What needs to be done: A verbatim copy of all entries is the expected output.
=======
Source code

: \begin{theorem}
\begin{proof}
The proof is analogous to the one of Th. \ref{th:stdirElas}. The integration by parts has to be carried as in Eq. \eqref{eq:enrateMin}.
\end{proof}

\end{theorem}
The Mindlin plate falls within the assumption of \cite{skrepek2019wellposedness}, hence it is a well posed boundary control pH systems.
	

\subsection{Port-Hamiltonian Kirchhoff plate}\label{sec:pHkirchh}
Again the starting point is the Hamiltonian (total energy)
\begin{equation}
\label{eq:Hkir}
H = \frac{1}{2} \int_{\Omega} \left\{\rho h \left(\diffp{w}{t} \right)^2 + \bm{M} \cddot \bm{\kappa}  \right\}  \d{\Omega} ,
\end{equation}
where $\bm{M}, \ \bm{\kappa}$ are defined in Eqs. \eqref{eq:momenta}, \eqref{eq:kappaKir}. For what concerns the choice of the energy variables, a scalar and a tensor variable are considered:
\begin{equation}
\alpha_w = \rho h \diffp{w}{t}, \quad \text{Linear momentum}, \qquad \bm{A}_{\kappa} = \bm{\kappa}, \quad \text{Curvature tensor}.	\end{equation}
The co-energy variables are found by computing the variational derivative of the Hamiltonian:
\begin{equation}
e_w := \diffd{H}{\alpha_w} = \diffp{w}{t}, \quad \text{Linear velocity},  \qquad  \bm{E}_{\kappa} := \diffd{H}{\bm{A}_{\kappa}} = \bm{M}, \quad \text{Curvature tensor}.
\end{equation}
=======
Response to this exercise:
Source code

: \begin{theorem}
\begin{proof}
The proof is analogous to the one of Th. \ref{th:stdirElas}. The integration by parts has to be carried as in Eq. \eqref{eq:enrateMin}.
\end{proof}

\end{theorem}
The Mindlin plate falls within the assumption of \cite{skrepek2019wellposedness}, hence it is a well posed boundary control pH systems.
	

\subsection{Port-Hamiltonian Kirchhoff plate}\label{sec:pHkirchh}
Again the starting point is the Hamiltonian (total energy)
\begin{equation}
\label{eq:Hkir}
H = \frac{1}{2} \int_{\Omega} \left\{\rho h \left(\diffp{w}{t} \right)^2 + \bm{M} \cddot \bm{\kappa}  \right\}  \d{\Omega} ,
\end{equation}
where $\bm{M}, \ \bm{\kappa}$ are defined in Eqs. \eqref{eq:momenta}, \eqref{eq:kappaKir}. For what concerns the choice of the energy variables, a scalar and a tensor variable are considered:
\begin{equation}
\alpha_w = \rho h \diffp{w}{t}, \quad \text{Linear momentum}, \qquad \bm{A}_{\kappa} = \bm{\kappa}, \quad \text{Curvature tensor}.	\end{equation}
The co-energy variables are found by computing the variational derivative of the Hamiltonian:
\begin{equation}
e_w := \diffd{H}{\alpha_w} = \diffp{w}{t}, \quad \text{Linear velocity},  \qquad  \bm{E}_{\kappa} := \diffd{H}{\bm{A}_{\kappa}} = \bm{M}, \quad \text{Curvature tensor}.
\end{equation}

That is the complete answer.